I cannot speak for anyone else, but I will speak for the Lower Peninsula Deer management Initiative, which is the sponsoring group for the APRs that are currently proposed for the Lower Peninsula. We believe that a lot of hunters are frustrated, and that they would like to have a better quality hunting experience.

In 2006, the DNR did a survey of hunters and found that eighty-two percent of the hunters were dissatisfied with the number of bucks, and 75% were dissatisfied with the number of mature bucks. But when asked to indicate what was “very important” about their deer hunting experience, getting meat and getting a trophy were not high on the list.

• 68% said “time outdoors”
• 61% said “time with friends and family”
• 56% said “excitement of seeing deer”
• 29% said “getting meat”
• 20% said “taking trophy”

We believe the key to success of APRs in Michigan is the high importance of the "excitement of seeing deer." We do not believe that getting bigger bucks is the most important aspect of it for most hunters. It is for many hunters, but not for most.
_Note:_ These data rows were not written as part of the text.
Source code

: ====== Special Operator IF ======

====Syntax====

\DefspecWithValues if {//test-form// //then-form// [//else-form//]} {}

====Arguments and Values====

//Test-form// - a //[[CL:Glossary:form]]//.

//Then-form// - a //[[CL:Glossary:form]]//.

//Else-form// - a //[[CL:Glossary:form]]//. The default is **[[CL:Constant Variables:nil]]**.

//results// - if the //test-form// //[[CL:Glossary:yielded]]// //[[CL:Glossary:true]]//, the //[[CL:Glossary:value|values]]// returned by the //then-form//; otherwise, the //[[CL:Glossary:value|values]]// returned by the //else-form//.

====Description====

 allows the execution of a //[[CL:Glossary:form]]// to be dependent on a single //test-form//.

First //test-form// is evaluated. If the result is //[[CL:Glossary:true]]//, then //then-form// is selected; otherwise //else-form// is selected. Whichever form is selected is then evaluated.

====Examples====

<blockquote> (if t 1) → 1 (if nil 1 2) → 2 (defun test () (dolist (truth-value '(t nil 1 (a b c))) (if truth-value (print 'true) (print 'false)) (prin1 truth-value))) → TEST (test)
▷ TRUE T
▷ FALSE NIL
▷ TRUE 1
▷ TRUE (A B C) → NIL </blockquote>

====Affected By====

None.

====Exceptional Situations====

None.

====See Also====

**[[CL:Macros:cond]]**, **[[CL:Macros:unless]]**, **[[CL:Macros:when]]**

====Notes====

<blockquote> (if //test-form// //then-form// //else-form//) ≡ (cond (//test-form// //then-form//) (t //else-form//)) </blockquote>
We believe that hunters find the experience to be much better in an APR environment. They spend more time watching deer, and learn that they can still harvest a buck but the experience is more exciting because they see more bucks during the process and get the chance to harvest bigger and older bucks, which every hunter enjoys.

In every location where APRs have been tried in Michigan, the majority of hunters have been in favor of continuing them.

Watch this video to see what we really think is the reason APRs are so well liked by hunters.

[youtube]yUBZIOA9nCY[/youtube]

The LPWe are simply in favor of regulations that will help more yearling bucks survive so that hunters can experience a more interesting and dynamic deer herd. If hunters are not overwhelmingly in favor of this, it will not happen, because 66% approval is required in a survey of hunters before it will even be considered by the Natural Resources Commission.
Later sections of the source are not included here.